A line below contains "Runs query to get", and a later one contains "Runs query to display". Repeat both, with every line between them, exactly.

===== Records provided

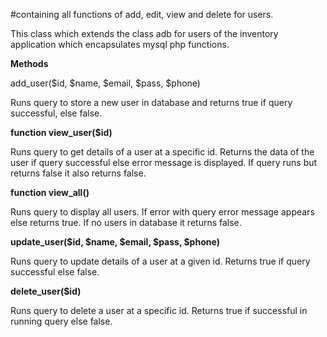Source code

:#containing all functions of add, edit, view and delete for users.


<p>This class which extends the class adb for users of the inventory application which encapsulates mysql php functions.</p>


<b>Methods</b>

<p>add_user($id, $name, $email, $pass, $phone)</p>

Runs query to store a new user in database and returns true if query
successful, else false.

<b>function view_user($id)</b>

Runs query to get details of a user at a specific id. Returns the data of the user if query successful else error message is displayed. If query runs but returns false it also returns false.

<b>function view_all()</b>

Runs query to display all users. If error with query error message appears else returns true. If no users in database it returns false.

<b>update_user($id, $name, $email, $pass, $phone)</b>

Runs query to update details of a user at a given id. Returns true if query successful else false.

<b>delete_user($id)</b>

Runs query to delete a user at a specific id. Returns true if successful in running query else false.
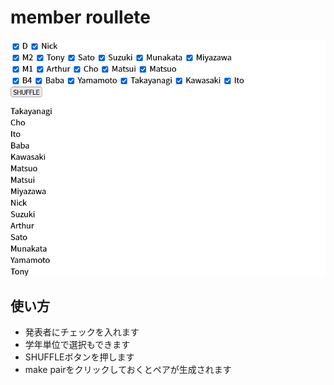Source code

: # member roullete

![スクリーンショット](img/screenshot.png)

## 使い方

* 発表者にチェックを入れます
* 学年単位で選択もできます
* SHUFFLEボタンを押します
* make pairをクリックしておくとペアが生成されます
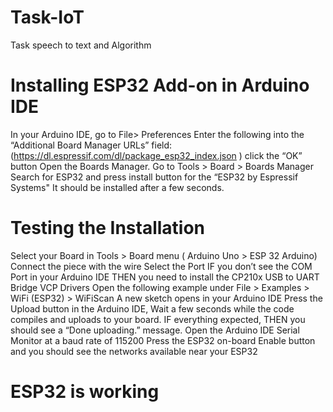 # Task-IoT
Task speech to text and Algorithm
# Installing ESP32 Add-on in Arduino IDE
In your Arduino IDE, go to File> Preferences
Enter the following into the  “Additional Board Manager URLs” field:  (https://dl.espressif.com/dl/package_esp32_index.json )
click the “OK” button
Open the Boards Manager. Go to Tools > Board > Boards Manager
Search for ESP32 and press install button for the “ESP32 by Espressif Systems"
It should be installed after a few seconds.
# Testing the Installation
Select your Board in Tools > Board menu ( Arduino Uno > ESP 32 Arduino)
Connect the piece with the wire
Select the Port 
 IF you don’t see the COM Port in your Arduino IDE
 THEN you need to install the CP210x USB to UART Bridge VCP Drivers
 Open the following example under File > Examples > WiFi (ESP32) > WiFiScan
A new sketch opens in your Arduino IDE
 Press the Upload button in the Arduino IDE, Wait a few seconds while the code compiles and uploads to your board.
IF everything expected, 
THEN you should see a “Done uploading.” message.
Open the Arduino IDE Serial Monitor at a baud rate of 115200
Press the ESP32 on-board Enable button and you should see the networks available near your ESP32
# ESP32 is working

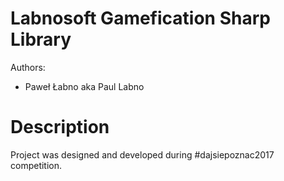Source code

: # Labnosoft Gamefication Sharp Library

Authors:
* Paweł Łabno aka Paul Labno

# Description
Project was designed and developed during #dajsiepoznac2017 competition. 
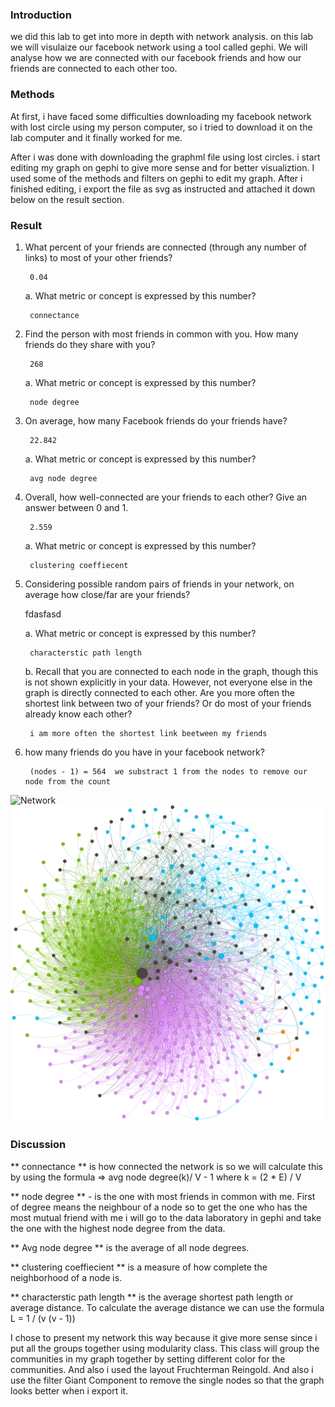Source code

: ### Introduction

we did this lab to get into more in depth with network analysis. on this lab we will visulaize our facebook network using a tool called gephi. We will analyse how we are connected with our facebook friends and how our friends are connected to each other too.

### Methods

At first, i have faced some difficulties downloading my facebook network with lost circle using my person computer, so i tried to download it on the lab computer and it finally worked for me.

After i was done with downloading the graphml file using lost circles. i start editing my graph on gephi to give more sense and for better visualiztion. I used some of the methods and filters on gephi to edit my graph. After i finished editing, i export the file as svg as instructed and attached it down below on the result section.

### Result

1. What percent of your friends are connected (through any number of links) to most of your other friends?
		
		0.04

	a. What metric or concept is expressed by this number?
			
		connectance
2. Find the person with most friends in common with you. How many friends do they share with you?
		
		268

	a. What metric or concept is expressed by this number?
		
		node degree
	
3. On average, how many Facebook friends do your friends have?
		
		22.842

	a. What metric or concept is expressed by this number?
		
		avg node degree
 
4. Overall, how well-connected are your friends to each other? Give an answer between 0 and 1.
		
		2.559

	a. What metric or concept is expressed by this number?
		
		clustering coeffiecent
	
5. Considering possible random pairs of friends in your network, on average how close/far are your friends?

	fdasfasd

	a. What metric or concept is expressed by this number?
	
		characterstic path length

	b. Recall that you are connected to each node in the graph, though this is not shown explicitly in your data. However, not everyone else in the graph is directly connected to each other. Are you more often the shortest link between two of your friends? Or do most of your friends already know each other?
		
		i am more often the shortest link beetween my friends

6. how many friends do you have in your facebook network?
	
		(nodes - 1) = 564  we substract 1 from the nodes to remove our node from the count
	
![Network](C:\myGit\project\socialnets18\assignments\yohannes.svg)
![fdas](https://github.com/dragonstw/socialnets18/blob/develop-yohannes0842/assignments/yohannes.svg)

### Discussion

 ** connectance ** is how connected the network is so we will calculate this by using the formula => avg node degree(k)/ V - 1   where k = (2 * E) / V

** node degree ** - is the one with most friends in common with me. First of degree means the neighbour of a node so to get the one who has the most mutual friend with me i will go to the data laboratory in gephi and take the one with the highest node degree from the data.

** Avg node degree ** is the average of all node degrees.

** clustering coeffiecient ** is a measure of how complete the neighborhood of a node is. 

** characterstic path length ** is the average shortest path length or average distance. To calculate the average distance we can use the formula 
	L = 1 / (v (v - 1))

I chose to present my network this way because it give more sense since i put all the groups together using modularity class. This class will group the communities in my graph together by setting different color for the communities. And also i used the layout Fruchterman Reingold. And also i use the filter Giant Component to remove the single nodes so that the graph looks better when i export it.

==========

● **Task answer**
Runs query to get details of a user at a specific id. Returns the data of the user if query successful else error message is displayed. If query runs but returns false it also returns false.

<b>function view_all()</b>

Runs query to display all users. If error with query error message appears else returns true. If no users in database it returns false.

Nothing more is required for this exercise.